Once, Sharon Xie built a house with her hands. It was a Georgian style house on the University of B.C. campus with more than 10,000 square feet of floor space.
She assembled every window frame and laid every shingle. She cut every strip of wood by hand. After two weeks working 14 hours a day, the model house was complete.
“The client was so happy,” said Xie. “I asked him, when you finish building the house, can I buy it back? And he said, ‘No Sharon, I want to put it in my living room. This is a piece of art.’”
Xie runs AB Scale Model in Mount Pleasant with her husband, Ming Yang. Both love the magic of making small, intricate works. Xie grew up doing calligraphy, and Yang grew up making tiny furniture.
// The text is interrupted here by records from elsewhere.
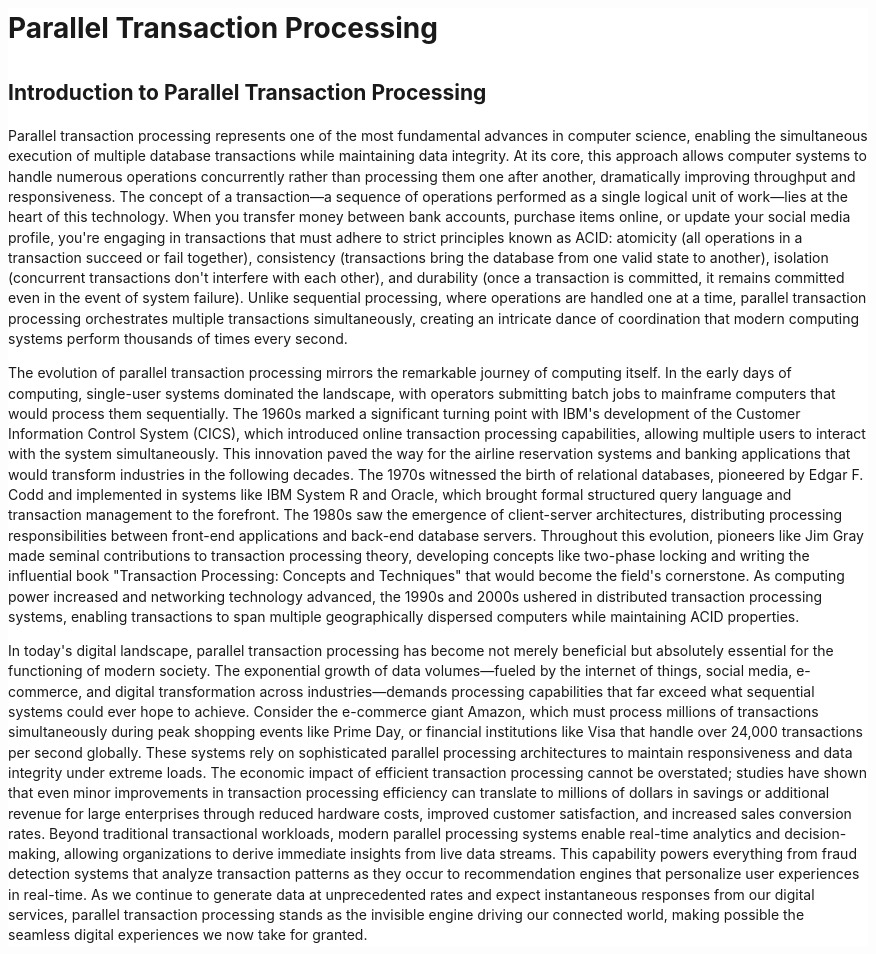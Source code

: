 
# Parallel Transaction Processing

## Introduction to Parallel Transaction Processing

Parallel transaction processing represents one of the most fundamental advances in computer science, enabling the simultaneous execution of multiple database transactions while maintaining data integrity. At its core, this approach allows computer systems to handle numerous operations concurrently rather than processing them one after another, dramatically improving throughput and responsiveness. The concept of a transaction—a sequence of operations performed as a single logical unit of work—lies at the heart of this technology. When you transfer money between bank accounts, purchase items online, or update your social media profile, you're engaging in transactions that must adhere to strict principles known as ACID: atomicity (all operations in a transaction succeed or fail together), consistency (transactions bring the database from one valid state to another), isolation (concurrent transactions don't interfere with each other), and durability (once a transaction is committed, it remains committed even in the event of system failure). Unlike sequential processing, where operations are handled one at a time, parallel transaction processing orchestrates multiple transactions simultaneously, creating an intricate dance of coordination that modern computing systems perform thousands of times every second.

The evolution of parallel transaction processing mirrors the remarkable journey of computing itself. In the early days of computing, single-user systems dominated the landscape, with operators submitting batch jobs to mainframe computers that would process them sequentially. The 1960s marked a significant turning point with IBM's development of the Customer Information Control System (CICS), which introduced online transaction processing capabilities, allowing multiple users to interact with the system simultaneously. This innovation paved the way for the airline reservation systems and banking applications that would transform industries in the following decades. The 1970s witnessed the birth of relational databases, pioneered by Edgar F. Codd and implemented in systems like IBM System R and Oracle, which brought formal structured query language and transaction management to the forefront. The 1980s saw the emergence of client-server architectures, distributing processing responsibilities between front-end applications and back-end database servers. Throughout this evolution, pioneers like Jim Gray made seminal contributions to transaction processing theory, developing concepts like two-phase locking and writing the influential book "Transaction Processing: Concepts and Techniques" that would become the field's cornerstone. As computing power increased and networking technology advanced, the 1990s and 2000s ushered in distributed transaction processing systems, enabling transactions to span multiple geographically dispersed computers while maintaining ACID properties.

In today's digital landscape, parallel transaction processing has become not merely beneficial but absolutely essential for the functioning of modern society. The exponential growth of data volumes—fueled by the internet of things, social media, e-commerce, and digital transformation across industries—demands processing capabilities that far exceed what sequential systems could ever hope to achieve. Consider the e-commerce giant Amazon, which must process millions of transactions simultaneously during peak shopping events like Prime Day, or financial institutions like Visa that handle over 24,000 transactions per second globally. These systems rely on sophisticated parallel processing architectures to maintain responsiveness and data integrity under extreme loads. The economic impact of efficient transaction processing cannot be overstated; studies have shown that even minor improvements in transaction processing efficiency can translate to millions of dollars in savings or additional revenue for large enterprises through reduced hardware costs, improved customer satisfaction, and increased sales conversion rates. Beyond traditional transactional workloads, modern parallel processing systems enable real-time analytics and decision-making, allowing organizations to derive immediate insights from live data streams. This capability powers everything from fraud detection systems that analyze transaction patterns as they occur to recommendation engines that personalize user experiences in real-time. As we continue to generate data at unprecedented rates and expect instantaneous responses from our digital services, parallel transaction processing stands as the invisible engine driving our connected world, making possible the seamless digital experiences we now take for granted.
They started the business in 1990, not long after Expo 86, the time many consider the moment when Vancouver stepped onto the world stage.
Xie can name all the big developments they modeled since then: the hub at Marine Gateway, the mid-rises on the Cambie Corridor, the Olympic Village, the towers of Mount Pleasant and the entire community popping up at Southeast Marine Drive’s River District.
It’s no surprise that the business of city building in Vancouver is booming. While the key decision makers might be the urban planners, developers, architects and active citizens, the model company offers a small, tangible glimpse at the big dreams that will soon dot Vancouver’s skyline.